I wondered if I would be the only flyer from Switzerland to Finland today. That would be something.
Alas, there were others waiting at the gate. First two, then five and finally nine. Nine passengers in total, nine in the fellowship, nine rings to rule them all.
We waited patiently until the previous passengers exited the flight, many more of them, almost all in turquoise surgical masks if my memory isn’t mistaken. We were casually invited to board by the same relaxed assistant from the baggage check. No special warm welcomes to first class passengers or premium members. Alongside much of their stocks, COVID-19 had flattened the air travel class hierarchy.
As no one else made a move, I stepped up and boarded.
A virus doesn’t really care if you get sick first or last. No matter where you’re from, who you are or what your profile status, the idea is to keep as many people from infection as possible. ‘Me first’ is not the name of the game, my friends. Do put on your safety mask first, but do it to protect the rest of us.
Welcoming us onboard was a Finnish steward wearing a blue surgical mask. She looked surprised, like she didn’t expect anyone to actually show. I walked down the aisle to my seat 22C. They told me I could put my hand luggage under any of the seats in front of me, since I was the only one sitting at the back. The rest eight passengers sat far away at the front.
The plane took off from a traffic free highway. The sun was setting and the ground transformed into a blank plane of endless clouds. I even took a time-lapse of the ascent, mostly for my own amusement:
They announced that the service on board had been reduced and handed out oat biscuits and small bottles of water. There were so few of us, they took the trouble to learn our names, a fact that made me laugh in slight shock.
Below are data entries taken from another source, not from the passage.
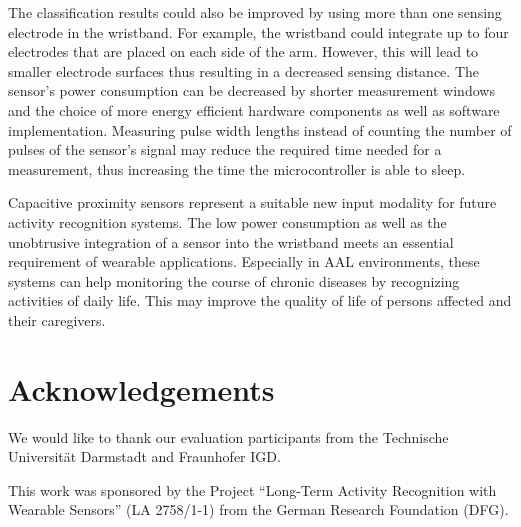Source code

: \documentclass[runningheads,a4paper]{llncs}
\begin{document}
The classification results could also be improved by using more than one sensing electrode in the wristband. For example, the wristband could integrate up to four electrodes that are placed on each side of the arm. However, this will lead to smaller electrode surfaces thus resulting in a decreased sensing distance. The sensor's power consumption can be decreased by shorter measurement windows and the choice of more energy efficient hardware components as well as software implementation. Measuring pulse width lengths instead of counting the number of pulses of the sensor's signal may reduce the required time needed for a measurement, thus increasing the time the microcontroller is able to sleep.

Capacitive proximity sensors represent a suitable new input modality for future activity recognition systems. The low power consumption as well as the unobtrusive integration of a sensor into the wristband meets an essential requirement of wearable applications. Especially in AAL environments, these systems can help monitoring the course of chronic diseases by recognizing activities of daily life. This may improve the quality of life of persons affected and their caregivers. 

\section*{Acknowledgements}

We would like to thank our evaluation participants from the Technische Universit\"at Darmstadt and Fraunhofer IGD.

This work was sponsored by the Project ``Long-Term Activity Recognition with Wearable Sensors'' (LA 2758/1-1) from the German Research Foundation (DFG).



\end{document}
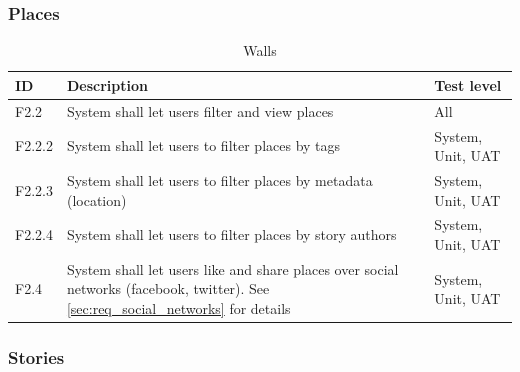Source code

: \documentclass[11pt]{book}
\begin{document}
\subsubsection{Places}

\begin{table}[H]
\centering
\begin{tabular}{ l  p{11cm} l }
    ID       & Description                                                                                              & Test level            \\ \hline
    F2.2     & System shall let users filter and view places                                                            & All                   \\ \hline
    F2.2.2   & System shall let users to filter places by tags                                                          & System, Unit, UAT     \\ \hline
    F2.2.3   & System shall let users to filter places by metadata (location)                                           & System, Unit, UAT     \\ \hline
    F2.2.4   & System shall let users to filter places by story authors                                                 & System, Unit, UAT     \\ \hline
    F2.4     & System shall let users like and share places over social networks (facebook, twitter). 
               See \ref{sec:req_social_networks} for details                                                            & System, Unit, UAT     \\ 
\end{tabular}
\caption{Walls}
\label{tab:req_walls}
\end{table}

\subsubsection{Stories}
\end{document}
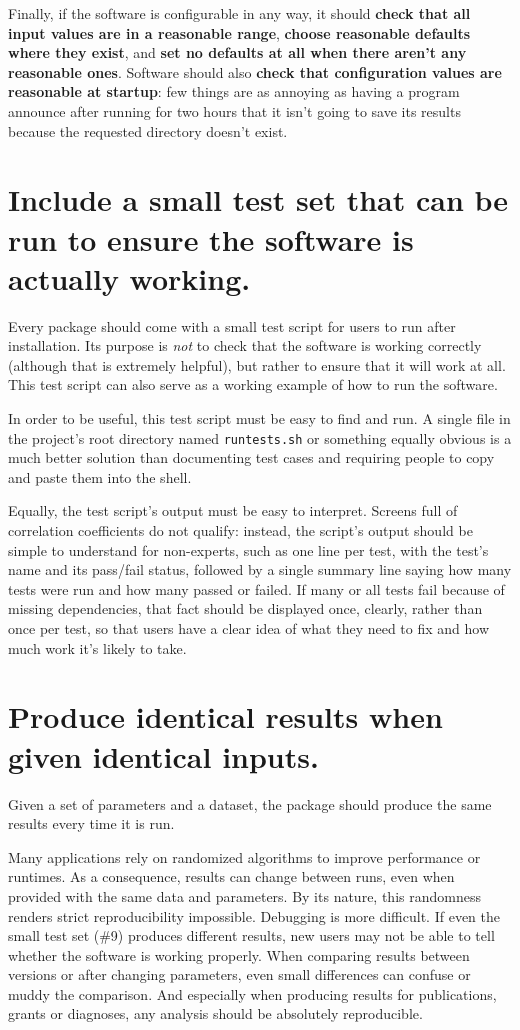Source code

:\documentclass[10pt,letterpaper]{article}
\begin{document}
Finally,
if the software is configurable in any way,
it should \textbf{check that all input values are in a reasonable range},
\textbf{choose reasonable defaults where they exist},
and \textbf{set no defaults at all when there aren't any reasonable ones}.
Software should also \textbf{check that configuration values are reasonable at startup}:
few things are as annoying as having a program announce after running for two hours
that it isn't going to save its results
because the requested directory doesn't exist.

\section{Include a small test set that can be run to ensure the software is actually working.}

Every package should come with a small test script for users to run
after installation. Its purpose is \emph{not} to check that the software
is working correctly (although that is extremely helpful), but rather to
ensure that it will work at all. This test script can also serve as a
working example of how to run the software.

In order to be useful, this test script must be easy to find and run. A
single file in the project's root directory named \texttt{runtests.sh}
or something equally obvious is a much better solution than documenting
test cases and requiring people to copy and paste them into the shell.

Equally, the test script's output must be easy to interpret. Screens
full of correlation coefficients do not qualify: instead, the script's
output should be simple to understand for non-experts,
such as one line per test, with the test's name
and its pass/fail status, followed by a single summary line saying how
many tests were run and how many passed or failed. If many or all tests
fail because of missing dependencies, that fact should be displayed
once, clearly, rather than once per test, so that users have a clear
idea of what they need to fix and how much work it's likely to take.

\section{Produce identical results when given identical inputs.}

Given a set of parameters and a dataset, the package should produce the
same results every time it is run.

Many applications rely on randomized algorithms to
improve performance or runtimes. As a consequence, results can change
between runs, even when provided with the same data and parameters. By
its nature, this randomness renders strict reproducibility impossible.
Debugging is more difficult. If even the small test set (\#9) produces
different results, new users may not be able to tell whether the software is
working properly. When comparing
results between versions or after changing parameters, even small
differences can confuse or muddy the comparison. And especially when
producing results for publications, grants or diagnoses, any analysis
should be absolutely reproducible.
\end{document}
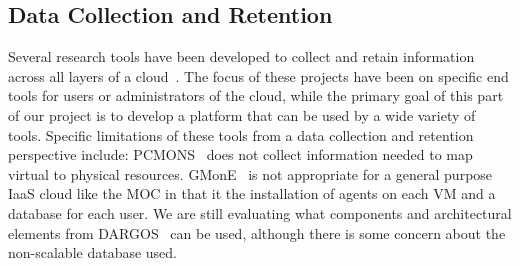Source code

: \subsection{Data Collection and Retention}



Several research tools have been developed to collect and retain information across all layers of  a cloud~\cite{chaves2011toward,montes2013gmone,povedano2013dargos,alcaraz2015monpaas}.  
The focus of these projects have been on specific end tools for users or administrators of the cloud, while the primary goal of this part of our project is to develop a platform that can be used by a wide variety of tools.   Specific limitations of these tools from a data collection and retention perspective include:  PCMONS~\cite{chaves2011toward}  does not collect information needed to map virtual to physical resources. GMonE~\cite{montes2013gmone} is not appropriate for a general purpose IaaS cloud like the MOC in that it  the installation of agents on each VM and a database for each user.  We are still evaluating what components and architectural elements from DARGOS~\cite{povedano2013dargos} can be used, although there is some concern about the non-scalable database used.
Prepare your own food and snacks for your flight, as the airlines cannot secure high hygiene standards while serving meals and beverages. Keep your mask on through the entire flight, and for gods sake don’t use it as a sleep mask. You made it onto the plane. You’re gonna be ok and you’re gonna be home soon.
Before landing we were handed a COVID-19 instruction manual for passengers arriving to Finland.
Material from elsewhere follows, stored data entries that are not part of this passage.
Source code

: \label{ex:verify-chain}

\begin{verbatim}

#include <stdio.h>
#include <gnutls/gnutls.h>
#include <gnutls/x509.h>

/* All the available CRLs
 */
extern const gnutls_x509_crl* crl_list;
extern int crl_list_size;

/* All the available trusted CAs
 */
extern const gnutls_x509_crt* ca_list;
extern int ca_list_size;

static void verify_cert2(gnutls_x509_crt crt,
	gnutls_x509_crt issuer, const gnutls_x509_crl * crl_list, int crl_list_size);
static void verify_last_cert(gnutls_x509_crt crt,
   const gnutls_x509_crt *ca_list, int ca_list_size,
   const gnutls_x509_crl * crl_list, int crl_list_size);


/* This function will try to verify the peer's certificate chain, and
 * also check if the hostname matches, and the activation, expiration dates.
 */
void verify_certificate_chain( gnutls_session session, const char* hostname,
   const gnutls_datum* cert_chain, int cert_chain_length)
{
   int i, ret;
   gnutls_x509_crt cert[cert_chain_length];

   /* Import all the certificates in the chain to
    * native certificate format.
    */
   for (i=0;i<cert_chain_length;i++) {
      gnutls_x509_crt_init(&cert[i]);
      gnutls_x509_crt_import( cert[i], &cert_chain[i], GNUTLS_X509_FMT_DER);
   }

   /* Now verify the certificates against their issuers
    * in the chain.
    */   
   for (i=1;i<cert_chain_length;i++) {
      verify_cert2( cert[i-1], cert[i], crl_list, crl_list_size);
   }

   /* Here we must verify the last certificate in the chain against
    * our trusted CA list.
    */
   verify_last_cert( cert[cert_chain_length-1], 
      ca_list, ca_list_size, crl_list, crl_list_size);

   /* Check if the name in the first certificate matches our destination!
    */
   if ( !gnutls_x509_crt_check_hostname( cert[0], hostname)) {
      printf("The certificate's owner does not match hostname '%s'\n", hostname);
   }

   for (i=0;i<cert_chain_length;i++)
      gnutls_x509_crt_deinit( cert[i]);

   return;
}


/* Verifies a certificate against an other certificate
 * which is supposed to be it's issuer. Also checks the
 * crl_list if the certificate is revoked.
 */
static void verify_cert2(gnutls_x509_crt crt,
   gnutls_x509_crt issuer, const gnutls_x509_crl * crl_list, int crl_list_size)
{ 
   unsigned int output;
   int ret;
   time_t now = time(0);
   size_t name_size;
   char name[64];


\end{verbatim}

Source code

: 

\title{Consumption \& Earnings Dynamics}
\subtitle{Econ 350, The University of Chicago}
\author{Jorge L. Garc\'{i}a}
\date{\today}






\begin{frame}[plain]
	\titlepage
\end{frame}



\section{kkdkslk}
After landing, they took us out the back door of the plane, into a shuttle bus. I tried to make eye contact with the others and smile, but people just looked out the windows while we curved to a pandemic appropriate entourage. There were nurses in blue surgical gowns and masks, carrying white sheets of paper to fill. It was like arriving to Ellis Island in 1910.
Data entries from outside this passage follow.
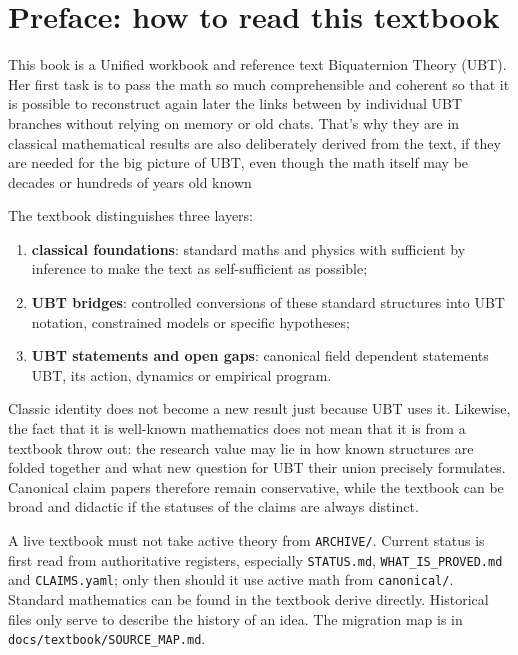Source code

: 
\chapter*{Preface: how to read this textbook}

This book is a Unified workbook and reference text
Biquaternion Theory (UBT). Her first task is to pass the math so much
comprehensible and coherent so that it is possible to reconstruct again later the links between
by individual UBT branches without relying on memory or old chats. That's why they are in
classical mathematical results are also deliberately derived from the text, if they are needed
for the big picture of UBT, even though the math itself may be decades or hundreds of years old
known

The textbook distinguishes three layers:
\begin{enumerate}
  \item\textbf{classical foundations}: standard maths and physics with sufficient
        by inference to make the text as self-sufficient as possible;
  \item\textbf{UBT bridges}: controlled conversions of these standard structures
        into UBT notation, constrained models or specific hypotheses;
  \item\textbf{UBT statements and open gaps}: canonical field dependent statements
        UBT, its action, dynamics or empirical program.
\end{enumerate}

Classic identity does not become a new result just because UBT uses it.
Likewise, the fact that it is well-known mathematics does not mean that it is from a textbook
throw out: the research value may lie in how known structures are folded
together and what new question for UBT their union precisely formulates.
Canonical claim papers therefore remain conservative, while the textbook can
be broad and didactic if the statuses of the claims are always distinct.

A live textbook must not take active theory from \texttt{ARCHIVE/}. Current
status is first read from authoritative registers, especially \texttt{STATUS.md},
\texttt{WHAT\_IS\_PROVED.md} and \texttt{CLAIMS.yaml}; only then should it use
active math from \texttt{canonical/}. Standard mathematics can be found in the textbook
derive directly. Historical files only serve to describe the history of an idea.
The migration map is in \texttt{docs/textbook/SOURCE\_MAP.md}.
“Have you experienced any symptoms of cold, cough, flu or otherwise feel unwell?”
“Who is going to pick you up?”
“Do you promise to stay at home for the next 14 days?”
Now wait a minute. Where were these questions before we all boarded the plane?
Policemen had been placed onto two podiums, where they peered down at us like judges, assigned to carefully weigh whether we were clean and could be freed to the world. The policeman briefly glanced at my passport, heard that I was native and let me through without further questions. Casting one last look into the tense chaos, I could see some foreign nationals still filling out the white paperwork.
My final image of the trip was my father with his arms open waiting on the other side. He went in for a hug and was halted by at least 10 people yelling:
At home I would gave my dog the biggest hug ever.
Respect the quarantine rules and save your hugs for later. This is a time to think like an avian virus. SARS-CoV-2 is easily broken down by detergent, wash your hands again when you get home. Wash your clothes as well and wipe other surfaces you touched often. Keep away from visiting grandparents and leave your home only when necessary for the recommended amount of days. Especially say no to big social gatherings, crowded pubs and cafés.
If your government hasn’t enforced these rules, enforce them onto yourself for the sake of humanity and for everyone flying on airplanes, unsure how to correctly protect themselves or others, just hoping to see their families and keep them safe.